[Dataset entries]
......

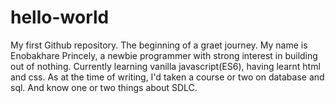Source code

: # hello-world
My first Github repository. The beginning of a graet journey.
My name is Enobakhare Princely, a newbie programmer with strong interest in building out of nothing. Currently learning vanilla javascript(ES6), having learnt html and css.
As at the time of writing, I'd taken a course or two on database and sql. And know one or two things about SDLC.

......

# Problem requirements
Your answer should consist of the lines from the line with "My name is Enobakhare" through the last line of the data, set down exactly, both included.

# Written solution
My name is Enobakhare Princely, a newbie programmer with strong interest in building out of nothing. Currently learning vanilla javascript(ES6), having learnt html and css.
As at the time of writing, I'd taken a course or two on database and sql. And know one or two things about SDLC.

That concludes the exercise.